From the line that includes "### 3. Conclusion" down to the final line of the data below, copy every line exactly and leave the rest out.

[Plain-text document sources]
····················

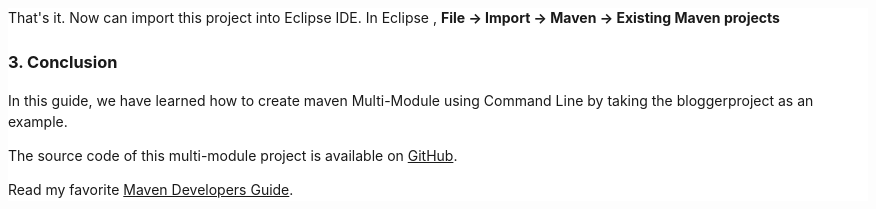 That's it. Now can import this project into Eclipse IDE. In Eclipse , __File -> Import -> Maven -> Existing Maven projects__

### 3. Conclusion

In this guide, we have learned how to create maven Multi-Module using Command Line by taking the bloggerproject as an example.

The source code of this multi-module project is available on [GitHub](https://github.com/RameshMF/apache-maven-httpclient-tomcat-guides/tree/master/blogger-multi-module).

Read my favorite [Maven Developers Guide](http://java-developers-guide.blogspot.com/p/maven.html).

····················

YOUR SOLUTION
### 3. Conclusion

In this guide, we have learned how to create maven Multi-Module using Command Line by taking the bloggerproject as an example.

The source code of this multi-module project is available on [GitHub](https://github.com/RameshMF/apache-maven-httpclient-tomcat-guides/tree/master/blogger-multi-module).

Read my favorite [Maven Developers Guide](http://java-developers-guide.blogspot.com/p/maven.html).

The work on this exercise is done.